Jason Rouse - Author - Mobile Hacking ExposedJason Rouse brings over a decade of hands-on security experience after plying his craft at many of the leading companies in the world. He is currently a member of the team responsible for the security of Bloomberg LP’s products and services, exploring how to reinvent trusted computing and deliver on the promise of ubiquitous biometrics. Jason is passionate about security, splitting his time between improving Bloomberg’s security capabilities and contributing to cutting-edge security projects around the world. In his spare time, he has chaired the Financial Services Technology Consortium committee on Mobile Security and worked to elevate mobile security through his professional contributions. Prior to his work at Bloomberg, Jason was a principal consultant at Cigital, Inc., an enterprise software security consulting firm. He performed many activities at Cigital, including creating the mobile and wireless security practice, performing architecture assessments, and being a trusted advisor to some of the world’s largest development organizations. Prior to Cigital, Jason worked with Carnegie Mellon’s CyLab Security Research Lab, creating next-generation mobile authentication and authorization frameworks and expanding the state of the art in computer security. Currently residing in Manhattan, Jason holds both a BCS and MCS from Dalhousie University, Canada.

 

Joel Scambray - Author - Mobile Hacking ExposedJoel Scambray is a Managing Principal at Cigital, a leading software security firm established in 1992. He has assisted companies ranging from newly minted startups to members of the Fortune 500 address information security challenges and opportunities for over 15 years.
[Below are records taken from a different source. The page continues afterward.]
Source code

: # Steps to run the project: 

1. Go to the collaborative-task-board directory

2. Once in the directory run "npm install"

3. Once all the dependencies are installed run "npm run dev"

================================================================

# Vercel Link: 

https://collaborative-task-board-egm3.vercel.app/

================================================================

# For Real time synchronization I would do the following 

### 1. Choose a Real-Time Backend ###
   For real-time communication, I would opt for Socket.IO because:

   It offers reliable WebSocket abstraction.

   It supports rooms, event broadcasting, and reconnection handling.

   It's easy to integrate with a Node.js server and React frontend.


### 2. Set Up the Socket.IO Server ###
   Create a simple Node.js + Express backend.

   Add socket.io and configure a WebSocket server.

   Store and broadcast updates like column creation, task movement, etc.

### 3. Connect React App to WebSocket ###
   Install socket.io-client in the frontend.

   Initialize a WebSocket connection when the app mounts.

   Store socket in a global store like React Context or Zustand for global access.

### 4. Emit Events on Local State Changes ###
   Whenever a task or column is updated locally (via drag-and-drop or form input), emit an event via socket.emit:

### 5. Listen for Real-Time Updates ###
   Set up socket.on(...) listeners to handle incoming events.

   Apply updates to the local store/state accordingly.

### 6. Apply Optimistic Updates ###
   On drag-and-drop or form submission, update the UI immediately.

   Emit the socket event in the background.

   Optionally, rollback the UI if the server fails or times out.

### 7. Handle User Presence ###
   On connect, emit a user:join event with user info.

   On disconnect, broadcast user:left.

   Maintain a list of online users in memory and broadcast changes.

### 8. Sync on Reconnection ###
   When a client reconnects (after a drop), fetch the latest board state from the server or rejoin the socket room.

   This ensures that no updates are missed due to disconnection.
Joel’s background includes roles as an executive, technical consultant, and entrepreneur. He co-founded and led information security consulting firm Consciere before it was acquired by Cigital in June 2011. He has been a Senior Director at Microsoft Corporation, where he provided security leadership in Microsoft’s online services and Windows divisions. Joel also co-founded security software and services startup Foundstone, Inc., and helped lead it to acquisition by McAfee in 2004. He previously held positions as a manager for Ernst & Young, security columnist for Microsoft TechNet, editor at large for InfoWorld Magazine, and director of IT for a major commercial real estate firm.
Joel is a widely recognized writer and speaker on information security. He has co-authored and contributed to over a dozen books on IT and software security, many of them international bestsellers. He has spoken at forums including Black Hat, as well as for organizations including IANS, CERT, CSI, ISSA, ISACA, SANS, private corporations, and government agencies including the FBI and the RCMP.
Joel holds a BS from the University of California at Davis, an MA from UCLA, and he is a Certified Information Systems Security Professional (CISSP).